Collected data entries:
# # #
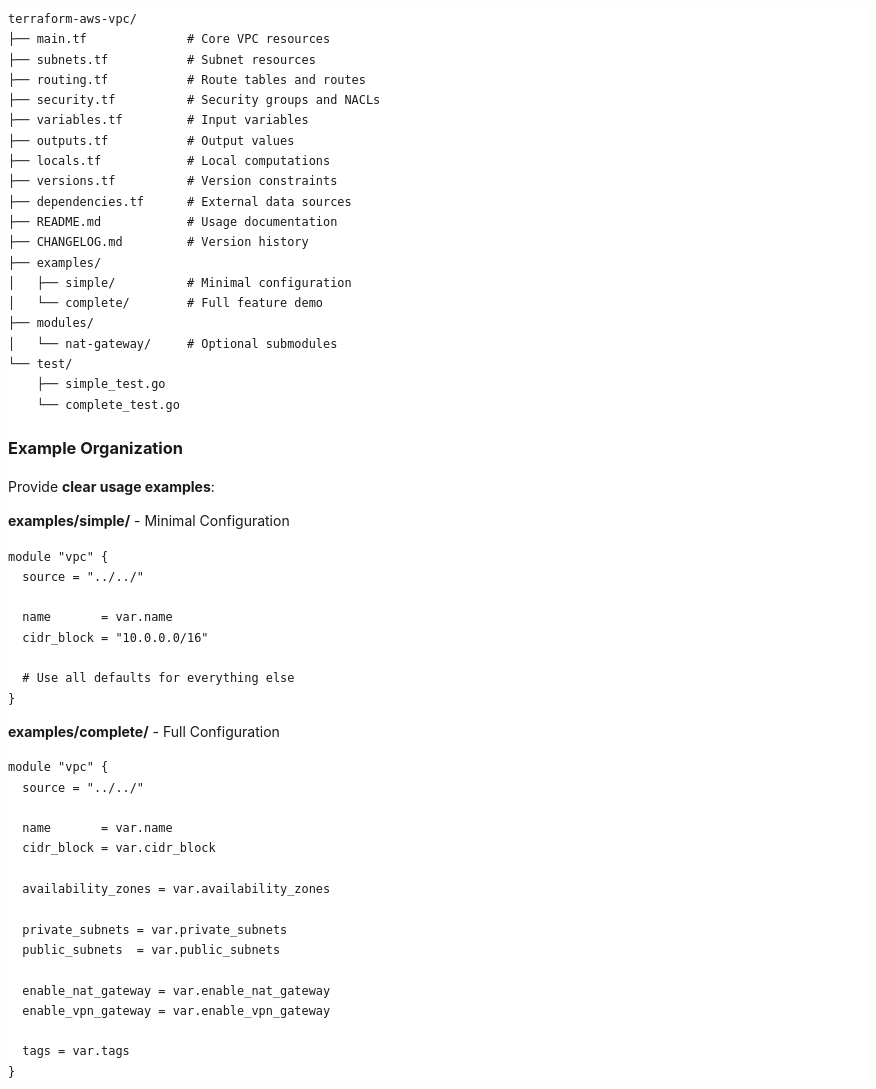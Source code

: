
 ```
terraform-aws-vpc/
├── main.tf              # Core VPC resources
├── subnets.tf           # Subnet resources
├── routing.tf           # Route tables and routes
├── security.tf          # Security groups and NACLs
├── variables.tf         # Input variables
├── outputs.tf           # Output values
├── locals.tf            # Local computations
├── versions.tf          # Version constraints
├── dependencies.tf      # External data sources
├── README.md            # Usage documentation
├── CHANGELOG.md         # Version history
├── examples/
│   ├── simple/          # Minimal configuration
│   └── complete/        # Full feature demo
├── modules/
│   └── nat-gateway/     # Optional submodules
└── test/
    ├── simple_test.go
    └── complete_test.go
```

### Example Organization
Provide **clear usage examples**:

**examples/simple/** - Minimal Configuration
```hcl
module "vpc" {
  source = "../../"
  
  name       = var.name
  cidr_block = "10.0.0.0/16"
  
  # Use all defaults for everything else
}
```

**examples/complete/** - Full Configuration
```hcl
module "vpc" {
  source = "../../"
  
  name       = var.name
  cidr_block = var.cidr_block
  
  availability_zones = var.availability_zones
  
  private_subnets = var.private_subnets
  public_subnets  = var.public_subnets
  
  enable_nat_gateway = var.enable_nat_gateway
  enable_vpn_gateway = var.enable_vpn_gateway
  
  tags = var.tags
}
```
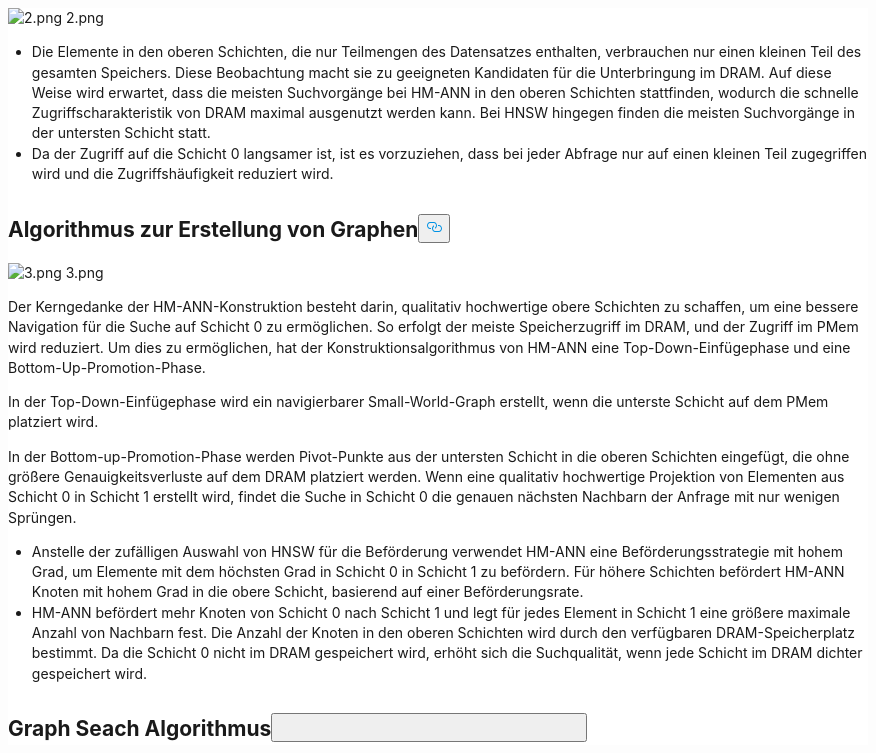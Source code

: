    <span class="img-wrapper"> <img translate="no" src="https://assets.zilliz.com/2_25a1836e8b.png" alt="2.png" class="doc-image" id="2.png" />
   </span> <span class="img-wrapper"> <span>2.png</span> </span></p>
<ul>
<li>Die Elemente in den oberen Schichten, die nur Teilmengen des Datensatzes enthalten, verbrauchen nur einen kleinen Teil des gesamten Speichers. Diese Beobachtung macht sie zu geeigneten Kandidaten für die Unterbringung im DRAM. Auf diese Weise wird erwartet, dass die meisten Suchvorgänge bei HM-ANN in den oberen Schichten stattfinden, wodurch die schnelle Zugriffscharakteristik von DRAM maximal ausgenutzt werden kann. Bei HNSW hingegen finden die meisten Suchvorgänge in der untersten Schicht statt.</li>
<li>Da der Zugriff auf die Schicht 0 langsamer ist, ist es vorzuziehen, dass bei jeder Abfrage nur auf einen kleinen Teil zugegriffen wird und die Zugriffshäufigkeit reduziert wird.</li>
</ul>
<h2 id="Graph-Construction-Algorithm" class="common-anchor-header">Algorithmus zur Erstellung von Graphen<button data-href="#Graph-Construction-Algorithm" class="anchor-icon" translate="no">
      <svg translate="no"
        aria-hidden="true"
        focusable="false"
        height="20"
        version="1.1"
        viewBox="0 0 16 16"
        width="16"
      >
        <path
          fill="#0092E4"
          fill-rule="evenodd"
          d="M4 9h1v1H4c-1.5 0-3-1.69-3-3.5S2.55 3 4 3h4c1.45 0 3 1.69 3 3.5 0 1.41-.91 2.72-2 3.25V8.59c.58-.45 1-1.27 1-2.09C10 5.22 8.98 4 8 4H4c-.98 0-2 1.22-2 2.5S3 9 4 9zm9-3h-1v1h1c1 0 2 1.22 2 2.5S13.98 12 13 12H9c-.98 0-2-1.22-2-2.5 0-.83.42-1.64 1-2.09V6.25c-1.09.53-2 1.84-2 3.25C6 11.31 7.55 13 9 13h4c1.45 0 3-1.69 3-3.5S14.5 6 13 6z"
        ></path>
      </svg>
    </button></h2><p>
  
   <span class="img-wrapper"> <img translate="no" src="https://assets.zilliz.com/3_dd9627c753.png" alt="3.png" class="doc-image" id="3.png" />
   </span> <span class="img-wrapper"> <span>3.png</span> </span></p>
<p>Der Kerngedanke der HM-ANN-Konstruktion besteht darin, qualitativ hochwertige obere Schichten zu schaffen, um eine bessere Navigation für die Suche auf Schicht 0 zu ermöglichen. So erfolgt der meiste Speicherzugriff im DRAM, und der Zugriff im PMem wird reduziert. Um dies zu ermöglichen, hat der Konstruktionsalgorithmus von HM-ANN eine Top-Down-Einfügephase und eine Bottom-Up-Promotion-Phase.</p>
<p>In der Top-Down-Einfügephase wird ein navigierbarer Small-World-Graph erstellt, wenn die unterste Schicht auf dem PMem platziert wird.</p>
<p>In der Bottom-up-Promotion-Phase werden Pivot-Punkte aus der untersten Schicht in die oberen Schichten eingefügt, die ohne größere Genauigkeitsverluste auf dem DRAM platziert werden. Wenn eine qualitativ hochwertige Projektion von Elementen aus Schicht 0 in Schicht 1 erstellt wird, findet die Suche in Schicht 0 die genauen nächsten Nachbarn der Anfrage mit nur wenigen Sprüngen.</p>
<ul>
<li>Anstelle der zufälligen Auswahl von HNSW für die Beförderung verwendet HM-ANN eine Beförderungsstrategie mit hohem Grad, um Elemente mit dem höchsten Grad in Schicht 0 in Schicht 1 zu befördern. Für höhere Schichten befördert HM-ANN Knoten mit hohem Grad in die obere Schicht, basierend auf einer Beförderungsrate.</li>
<li>HM-ANN befördert mehr Knoten von Schicht 0 nach Schicht 1 und legt für jedes Element in Schicht 1 eine größere maximale Anzahl von Nachbarn fest. Die Anzahl der Knoten in den oberen Schichten wird durch den verfügbaren DRAM-Speicherplatz bestimmt. Da die Schicht 0 nicht im DRAM gespeichert wird, erhöht sich die Suchqualität, wenn jede Schicht im DRAM dichter gespeichert wird.</li>
</ul>
<h2 id="Graph-Seach-Algorithm" class="common-anchor-header">Graph Seach Algorithmus<button data-href="#Graph-Seach-Algorithm" class="anchor-icon" translate="no">
      <svg translate="no"
        aria-hidden="true"
        focusable="false"
        height="20"
        version="1.1"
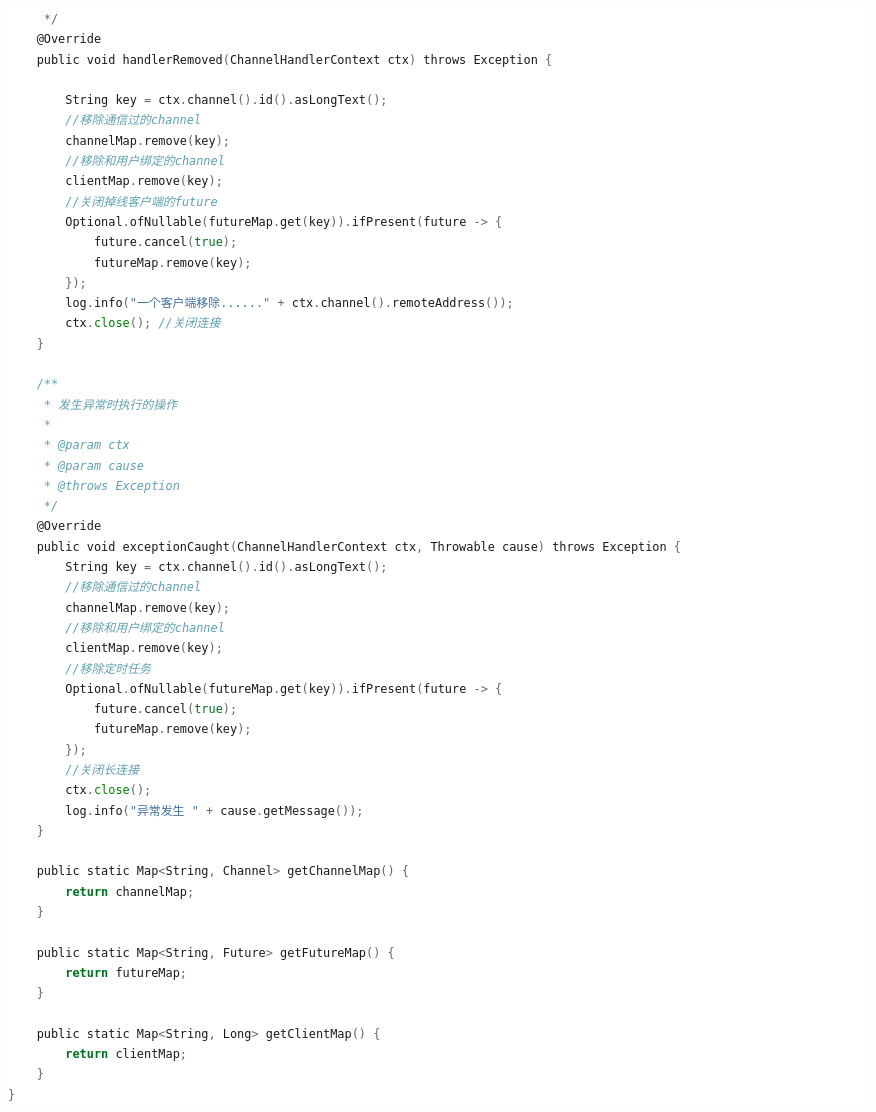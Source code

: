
 ```go
     */
    @Override
    public void handlerRemoved(ChannelHandlerContext ctx) throws Exception {

        String key = ctx.channel().id().asLongText();
        //移除通信过的channel
        channelMap.remove(key);
        //移除和用户绑定的channel
        clientMap.remove(key);
        //关闭掉线客户端的future
        Optional.ofNullable(futureMap.get(key)).ifPresent(future -> {
            future.cancel(true);
            futureMap.remove(key);
        });
        log.info("一个客户端移除......" + ctx.channel().remoteAddress());
        ctx.close(); //关闭连接
    }

    /**
     * 发生异常时执行的操作
     *
     * @param ctx
     * @param cause
     * @throws Exception
     */
    @Override
    public void exceptionCaught(ChannelHandlerContext ctx, Throwable cause) throws Exception {
        String key = ctx.channel().id().asLongText();
        //移除通信过的channel
        channelMap.remove(key);
        //移除和用户绑定的channel
        clientMap.remove(key);
        //移除定时任务
        Optional.ofNullable(futureMap.get(key)).ifPresent(future -> {
            future.cancel(true);
            futureMap.remove(key);
        });
        //关闭长连接
        ctx.close();
        log.info("异常发生 " + cause.getMessage());
    }

    public static Map<String, Channel> getChannelMap() {
        return channelMap;
    }

    public static Map<String, Future> getFutureMap() {
        return futureMap;
    }

    public static Map<String, Long> getClientMap() {
        return clientMap;
    }
}
```

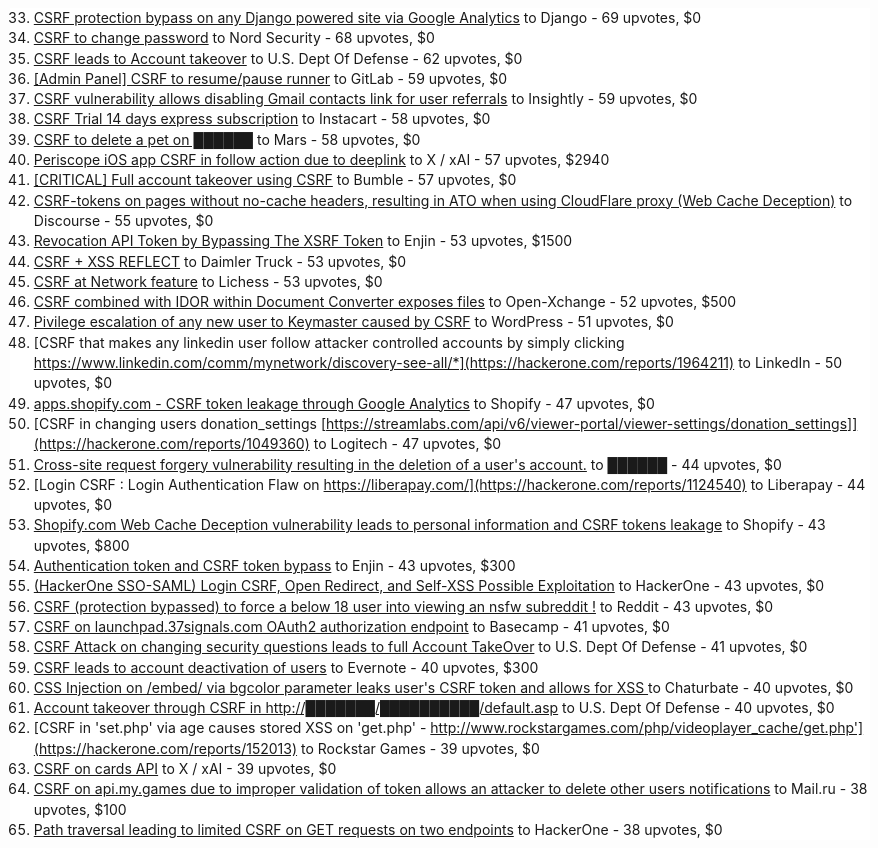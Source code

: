 33. [CSRF protection bypass on any Django powered site via Google Analytics](https://hackerone.com/reports/26647) to Django - 69 upvotes, $0
34. [CSRF to change password](https://hackerone.com/reports/204703) to Nord Security - 68 upvotes, $0
35. [CSRF leads to Account takeover](https://hackerone.com/reports/2712857) to U.S. Dept Of Defense - 62 upvotes, $0
36. [[Admin Panel] CSRF to resume/pause runner](https://hackerone.com/reports/415238) to GitLab - 59 upvotes, $0
37. [CSRF vulnerability allows disabling Gmail contacts link for user referrals](https://hackerone.com/reports/1668489) to Insightly - 59 upvotes, $0
38. [CSRF Trial 14 days express subscription](https://hackerone.com/reports/334139) to Instacart - 58 upvotes, $0
39. [CSRF to delete a pet on ██████](https://hackerone.com/reports/2261600) to Mars - 58 upvotes, $0
40. [Periscope iOS app CSRF in follow action due to deeplink](https://hackerone.com/reports/805073) to X / xAI - 57 upvotes, $2940
41. [[CRITICAL] Full account takeover using CSRF](https://hackerone.com/reports/127703) to Bumble - 57 upvotes, $0
42. [CSRF-tokens on pages without no-cache headers, resulting in ATO when using CloudFlare proxy (Web Cache Deception)](https://hackerone.com/reports/260697) to Discourse - 55 upvotes, $0
43. [Revocation API Token by Bypassing The XSRF Token](https://hackerone.com/reports/2312217) to Enjin - 53 upvotes, $1500
44. [CSRF + XSS REFLECT](https://hackerone.com/reports/2050122) to Daimler Truck - 53 upvotes, $0
45. [CSRF at Network feature](https://hackerone.com/reports/3230359) to Lichess - 53 upvotes, $0
46. [CSRF combined with IDOR within Document Converter exposes files](https://hackerone.com/reports/398316) to Open-Xchange - 52 upvotes, $500
47. [Pivilege escalation of any new user to Keymaster caused by CSRF](https://hackerone.com/reports/2999394) to WordPress - 51 upvotes, $0
48. [CSRF that makes any linkedin user follow attacker controlled accounts by simply clicking https://www.linkedin.com/comm/mynetwork/discovery-see-all/*](https://hackerone.com/reports/1964211) to LinkedIn - 50 upvotes, $0
49. [apps.shopify.com - CSRF token leakage through Google Analytics](https://hackerone.com/reports/196458) to Shopify - 47 upvotes, $0
50. [CSRF in changing users donation_settings [https://streamlabs.com/api/v6/viewer-portal/viewer-settings/donation_settings]](https://hackerone.com/reports/1049360) to Logitech - 47 upvotes, $0
51. [Cross-site request forgery vulnerability resulting in the deletion of a user's account.](https://hackerone.com/reports/395541) to ██████ - 44 upvotes, $0
52. [Login CSRF : Login Authentication Flaw on  https://liberapay.com/](https://hackerone.com/reports/1124540) to Liberapay - 44 upvotes, $0
53. [Shopify.com Web Cache Deception vulnerability leads to personal information and CSRF tokens leakage](https://hackerone.com/reports/1271944) to Shopify - 43 upvotes, $800
54. [Authentication token and CSRF token bypass](https://hackerone.com/reports/998457) to Enjin - 43 upvotes, $300
55. [(HackerOne SSO-SAML) Login CSRF, Open Redirect, and Self-XSS Possible Exploitation](https://hackerone.com/reports/171398) to HackerOne - 43 upvotes, $0
56. [CSRF (protection bypassed) to force a below 18 user into viewing an nsfw subreddit !](https://hackerone.com/reports/1480569) to Reddit - 43 upvotes, $0
57. [CSRF on launchpad.37signals.com OAuth2 authorization endpoint](https://hackerone.com/reports/850022) to Basecamp - 41 upvotes, $0
58. [CSRF Attack on changing security questions leads to full Account TakeOver](https://hackerone.com/reports/2652603) to U.S. Dept Of Defense - 41 upvotes, $0
59. [CSRF leads to account deactivation of users](https://hackerone.com/reports/1121990) to Evernote - 40 upvotes, $300
60. [CSS Injection on /embed/ via bgcolor parameter leaks user's CSRF token and allows for XSS ](https://hackerone.com/reports/386334) to Chaturbate - 40 upvotes, $0
61. [Account takeover through CSRF in http://███████/██████████/default.asp](https://hackerone.com/reports/670924) to U.S. Dept Of Defense - 40 upvotes, $0
62. [CSRF in 'set.php' via age causes stored XSS on 'get.php' - http://www.rockstargames.com/php/videoplayer_cache/get.php'](https://hackerone.com/reports/152013) to Rockstar Games - 39 upvotes, $0
63. [CSRF on cards API](https://hackerone.com/reports/95555) to X / xAI - 39 upvotes, $0
64. [CSRF on api.my.games due to improper validation of token allows an attacker to delete other users notifications](https://hackerone.com/reports/1044933) to Mail.ru - 38 upvotes, $100
65. [Path traversal leading to limited CSRF on GET requests on two endpoints](https://hackerone.com/reports/301862) to HackerOne - 38 upvotes, $0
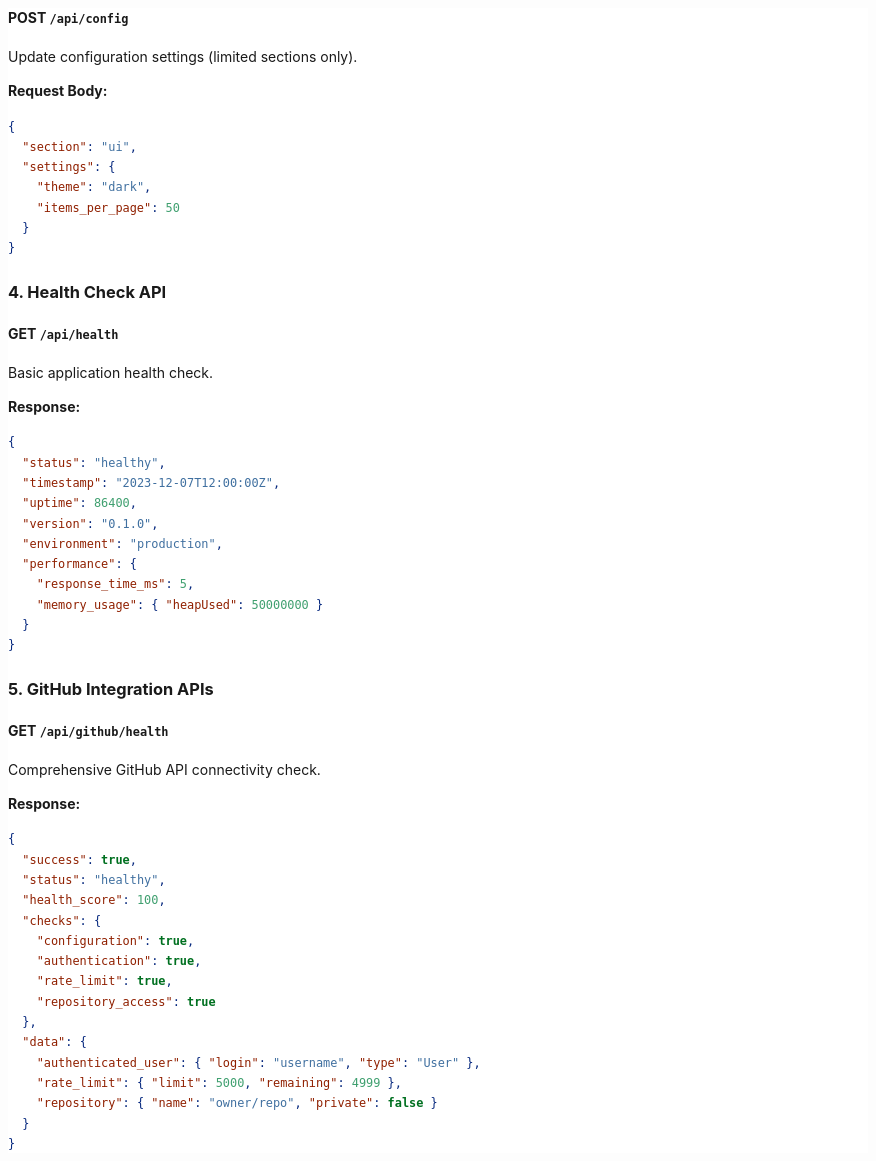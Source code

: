 #### POST `/api/config`
Update configuration settings (limited sections only).

**Request Body:**
```json
{
  "section": "ui",
  "settings": {
    "theme": "dark",
    "items_per_page": 50
  }
}
```

### 4. Health Check API

#### GET `/api/health`
Basic application health check.

**Response:**
```json
{
  "status": "healthy",
  "timestamp": "2023-12-07T12:00:00Z",
  "uptime": 86400,
  "version": "0.1.0",
  "environment": "production",
  "performance": {
    "response_time_ms": 5,
    "memory_usage": { "heapUsed": 50000000 }
  }
}
```

### 5. GitHub Integration APIs

#### GET `/api/github/health`
Comprehensive GitHub API connectivity check.

**Response:**
```json
{
  "success": true,
  "status": "healthy",
  "health_score": 100,
  "checks": {
    "configuration": true,
    "authentication": true,
    "rate_limit": true,
    "repository_access": true
  },
  "data": {
    "authenticated_user": { "login": "username", "type": "User" },
    "rate_limit": { "limit": 5000, "remaining": 4999 },
    "repository": { "name": "owner/repo", "private": false }
  }
}
```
# # #
**WHAT YOU ARE ASKED TO DO:** Each line above where the word "return" occurs should be copied out.

**SOLUTION:**
        return channelMap;
        return futureMap;
        return clientMap;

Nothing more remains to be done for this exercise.